The broken docks are only part of Valdez’s worry. Flaming Gorge has become world-famous for its kokanee salmon fishery, attracting anglers from around the world for five decades. A 2022 drawdown wiped out the kokanee spawning grounds, and the newly stocked population was just about to reach maturity. “We were just starting to get them back, and now they just destroyed them again,” Valdez said. “They’re literally going to destroy all that again. It will be gone by July.” The drawdown’s timing couldn’t be worse, he added: “This should be done over the winter, because the kokanee and all the fry spawn in September and need three months to get out of the rocks.” The value to Wyoming from this fishery is upward of $330 million, Valdez said.
Even as the water drawdown pressures marinas, Flaming Gorge is simultaneously rising in national prominence as a top scenic destination. The Flaming Gorge-Green River Basin Scenic Byway was designated an All-American Road in 2021, a status shared by only 37 other routes nationwide. It has helped Flaming Gorge become a cornerstone of Sweetwater County’s $160 million tourism economy, supporting nearly 1,500 jobs and drawing an estimated 50,000 visitors annually. Because water isn’t visible for most of the drive, marketing hasn’t focused on boating; guided bus tours highlighting landscape and outlaw history remain strong.

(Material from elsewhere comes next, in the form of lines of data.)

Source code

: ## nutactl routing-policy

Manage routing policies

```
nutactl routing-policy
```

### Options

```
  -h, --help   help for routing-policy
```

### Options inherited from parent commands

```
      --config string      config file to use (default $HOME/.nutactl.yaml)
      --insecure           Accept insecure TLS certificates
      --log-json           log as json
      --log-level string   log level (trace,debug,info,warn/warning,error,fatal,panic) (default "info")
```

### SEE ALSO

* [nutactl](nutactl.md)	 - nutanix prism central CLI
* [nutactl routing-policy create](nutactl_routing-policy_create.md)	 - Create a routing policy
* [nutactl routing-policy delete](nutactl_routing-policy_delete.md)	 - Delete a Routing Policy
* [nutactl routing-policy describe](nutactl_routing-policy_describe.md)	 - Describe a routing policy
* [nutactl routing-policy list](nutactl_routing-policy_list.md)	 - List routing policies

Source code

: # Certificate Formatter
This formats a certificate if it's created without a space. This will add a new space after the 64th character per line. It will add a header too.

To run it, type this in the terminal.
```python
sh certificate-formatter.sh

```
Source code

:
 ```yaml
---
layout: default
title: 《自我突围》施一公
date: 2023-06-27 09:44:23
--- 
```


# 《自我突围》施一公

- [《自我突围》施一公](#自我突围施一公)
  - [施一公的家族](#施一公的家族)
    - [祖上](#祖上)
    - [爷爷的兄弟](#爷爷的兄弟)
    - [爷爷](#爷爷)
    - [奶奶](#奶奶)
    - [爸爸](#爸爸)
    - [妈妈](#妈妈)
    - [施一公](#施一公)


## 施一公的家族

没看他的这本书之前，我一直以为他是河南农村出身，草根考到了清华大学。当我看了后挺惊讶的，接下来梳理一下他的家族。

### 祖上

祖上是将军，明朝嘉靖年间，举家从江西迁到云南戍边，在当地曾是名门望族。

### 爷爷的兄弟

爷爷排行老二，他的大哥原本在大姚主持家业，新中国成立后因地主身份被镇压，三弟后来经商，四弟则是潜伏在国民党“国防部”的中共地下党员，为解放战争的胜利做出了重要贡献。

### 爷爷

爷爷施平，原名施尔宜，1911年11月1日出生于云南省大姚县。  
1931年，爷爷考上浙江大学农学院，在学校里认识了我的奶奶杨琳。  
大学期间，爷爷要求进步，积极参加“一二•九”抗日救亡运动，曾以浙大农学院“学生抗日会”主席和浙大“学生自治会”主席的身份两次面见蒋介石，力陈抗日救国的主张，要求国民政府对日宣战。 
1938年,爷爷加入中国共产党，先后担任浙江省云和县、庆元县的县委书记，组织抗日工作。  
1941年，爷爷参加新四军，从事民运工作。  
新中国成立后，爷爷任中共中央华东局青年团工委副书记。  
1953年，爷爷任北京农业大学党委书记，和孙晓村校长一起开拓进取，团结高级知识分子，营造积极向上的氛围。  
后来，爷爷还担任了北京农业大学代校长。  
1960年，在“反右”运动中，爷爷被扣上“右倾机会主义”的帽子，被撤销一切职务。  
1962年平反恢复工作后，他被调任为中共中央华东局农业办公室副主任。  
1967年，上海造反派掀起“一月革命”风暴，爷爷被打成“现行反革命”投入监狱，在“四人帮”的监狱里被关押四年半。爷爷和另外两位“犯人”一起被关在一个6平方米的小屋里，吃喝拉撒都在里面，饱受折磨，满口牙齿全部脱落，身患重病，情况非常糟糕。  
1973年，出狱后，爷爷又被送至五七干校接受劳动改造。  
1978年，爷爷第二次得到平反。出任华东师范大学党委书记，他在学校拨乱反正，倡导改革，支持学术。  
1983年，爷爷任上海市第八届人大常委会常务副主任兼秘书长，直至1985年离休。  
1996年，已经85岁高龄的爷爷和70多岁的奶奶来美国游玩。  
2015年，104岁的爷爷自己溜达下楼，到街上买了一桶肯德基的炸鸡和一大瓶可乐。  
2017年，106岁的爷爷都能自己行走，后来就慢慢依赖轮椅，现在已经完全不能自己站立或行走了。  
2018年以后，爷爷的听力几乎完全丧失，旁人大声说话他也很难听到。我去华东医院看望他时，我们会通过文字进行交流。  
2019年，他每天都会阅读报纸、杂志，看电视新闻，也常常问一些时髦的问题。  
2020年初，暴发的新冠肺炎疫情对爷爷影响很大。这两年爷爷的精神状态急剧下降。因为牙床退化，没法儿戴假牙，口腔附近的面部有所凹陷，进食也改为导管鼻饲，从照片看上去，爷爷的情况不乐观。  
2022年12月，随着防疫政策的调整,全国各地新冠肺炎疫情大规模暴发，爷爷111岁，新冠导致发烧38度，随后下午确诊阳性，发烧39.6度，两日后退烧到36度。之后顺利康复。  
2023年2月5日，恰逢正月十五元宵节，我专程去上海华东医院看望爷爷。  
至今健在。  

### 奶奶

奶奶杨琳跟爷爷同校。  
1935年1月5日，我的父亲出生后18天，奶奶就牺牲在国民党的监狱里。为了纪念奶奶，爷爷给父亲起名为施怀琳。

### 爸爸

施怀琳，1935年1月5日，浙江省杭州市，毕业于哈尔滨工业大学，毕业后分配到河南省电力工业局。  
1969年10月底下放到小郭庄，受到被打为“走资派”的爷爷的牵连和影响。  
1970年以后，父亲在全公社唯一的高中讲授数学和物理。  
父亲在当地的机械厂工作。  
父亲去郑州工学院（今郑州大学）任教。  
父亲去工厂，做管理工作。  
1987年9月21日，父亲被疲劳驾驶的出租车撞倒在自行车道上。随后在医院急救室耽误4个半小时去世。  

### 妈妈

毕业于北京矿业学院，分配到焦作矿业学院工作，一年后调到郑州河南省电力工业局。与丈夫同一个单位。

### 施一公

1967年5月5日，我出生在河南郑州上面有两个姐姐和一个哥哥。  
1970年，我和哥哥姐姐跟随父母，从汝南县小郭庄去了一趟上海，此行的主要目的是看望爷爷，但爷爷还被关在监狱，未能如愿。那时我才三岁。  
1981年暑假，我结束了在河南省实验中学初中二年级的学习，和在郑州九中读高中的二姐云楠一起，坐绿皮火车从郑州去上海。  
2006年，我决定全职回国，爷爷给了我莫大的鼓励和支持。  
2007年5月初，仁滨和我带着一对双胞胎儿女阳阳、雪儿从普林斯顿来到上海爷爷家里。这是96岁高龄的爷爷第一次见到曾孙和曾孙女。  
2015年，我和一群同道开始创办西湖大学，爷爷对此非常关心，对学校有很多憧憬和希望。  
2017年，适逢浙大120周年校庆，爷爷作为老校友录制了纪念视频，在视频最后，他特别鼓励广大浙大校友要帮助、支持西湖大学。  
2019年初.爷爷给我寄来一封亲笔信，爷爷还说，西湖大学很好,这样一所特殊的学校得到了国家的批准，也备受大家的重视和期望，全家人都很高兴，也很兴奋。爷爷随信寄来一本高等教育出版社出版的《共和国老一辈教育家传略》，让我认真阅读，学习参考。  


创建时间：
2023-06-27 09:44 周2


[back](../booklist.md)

Despite all the work, neither Valdez nor Rauch is sure their marinas have a future beyond 2026. This year’s draw will take Buckboard Marina to the edge of its existence. “Literally, in the fall, we’ll be at 5,970 feet,” Valdez said. “My ramp runs out at 5,960.” Next year, if another million acre-feet is needed, Buckboard becomes a cliffside campground. “That elevation means there’s no Wyoming marinas at all,” he said. “They’re all gone, and I don’t recover from that. We’re just not a marina anymore.” Rauch agreed another million acre-feet would be catastrophic. “This is killing two reservoirs instead of letting one run its course,” she said.
Both question whether the juice is worth the squeeze. Valdez has heard the 7-foot drop at Flaming Gorge translated into only 2 inches more water for Lake Powell. “It’s crazy,” he said. “It’s absurd. They’ve just literally compromised so many businesses, so much stuff, and they’re going to keep doing this all year long.” Rauch questioned the “tremendous” amount of water downstream communities continue to use, noting swimming pools and misters in desert cities while her community dry-scapes and conserves. “There’s no question where the water is going and why we’re running out of it,” she said. “They’re squandering it. It’s just a terrible mismanagement of our most precious resource.”